Nossos produtos mais competitivos da pauta agrícola recebem a proteção feroz das economias norte-americana e européia, seja por intermédio de barreiras tarifárias, seja por barreiras não tarifárias. Se foi ruim para o Brasil, sem dúvida, o fracasso da reunião da OMC em Cancún, bom também não foi o resultado da reunião da Alca em Miami, pois os assuntos de nosso maior peso específico não serão mais tratados como deveriam ser naquele concerto hemisférico.

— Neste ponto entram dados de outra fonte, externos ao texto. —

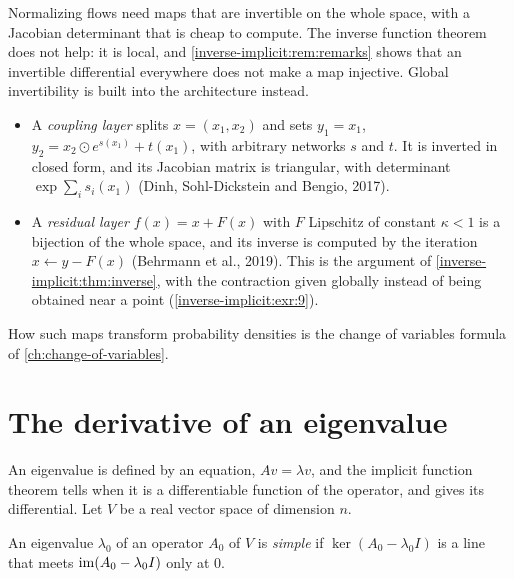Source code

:\begin{notechapter}
\begin{mlthread}
Normalizing flows need maps that are invertible on the whole space, with
a Jacobian determinant that is cheap to compute. The inverse function
theorem does not help: it is local, and
\cref{inverse-implicit:rem:remarks} shows that an invertible differential
everywhere does not make a map injective. Global invertibility is built
into the architecture instead.
\begin{itemize}[nosep]
  \item A \emph{coupling layer} splits $x = (x_1, x_2)$ and sets
        $y_1 = x_1$, $y_2 = x_2\odot e^{s(x_1)} + t(x_1)$, with arbitrary
        networks $s$ and $t$. It is inverted in closed form, and its
        Jacobian matrix is triangular, with determinant
        $\exp\sum_is_i(x_1)$ (Dinh, Sohl-Dickstein and Bengio, 2017).
  \item A \emph{residual layer} $f(x) = x + F(x)$ with $F$ Lipschitz of
        constant $\kappa < 1$ is a bijection of the whole space, and its
        inverse is computed by the iteration $x\leftarrow y - F(x)$
        (Behrmann et al., 2019). This is the argument of
        \cref{inverse-implicit:thm:inverse}, with the contraction given
        globally instead of being obtained near a point
        (\cref{inverse-implicit:exr:9}).
\end{itemize}
How such maps transform probability densities is the change of variables
formula of \cref{ch:change-of-variables}.
\end{mlthread}

\section{The derivative of an eigenvalue}
\label{inverse-implicit:sec:eigen}

An eigenvalue is defined by an equation, $Av = \lambda v$, and the
implicit function theorem tells when it is a differentiable function of
the operator, and gives its differential. Let $V$ be a real vector
space of dimension $n$.

\begin{definition}\label{inverse-implicit:def:simple}
An eigenvalue $\lambda_0$ of an operator $A_0$ of $V$ is \emph{simple}
if $\ker(A_0 - \lambda_0I)$ is a line that meets
$\operatorname{im}(A_0 - \lambda_0I)$ only at $0$.
\end{definition}


\end{notechapter}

O quadro atual das negociações não é tão positivo quanto alardeiam setores da imprensa brasileira, às vezes farto de elogios retóricos e desnecessários. Não precisamos disso. Precisamos de realismo. Em Cancún, chegou-se a endeusar a formação episódica do G-x como fruto da capacidade brasileira de articular propostas para enfrentar o poderio dos Estados Unidos e da União Européia.

Agora, em Miami, houve mais uma sucessão de elogios à capacidade dos nossos negociadores em encaminhar politicamente questões tão complexas e determinantes para o futuro do País. Disso também nunca tive dúvidas, pois a tradição da diplomacia brasileira é amplamente reconhecida. Venho defendendo neste plenário a crença na capacidade da nossa diplomacia no processo de decisões multilaterais no concerto internacional e na sua competência no sentido de dar consistência ao processo de integração hemisférica.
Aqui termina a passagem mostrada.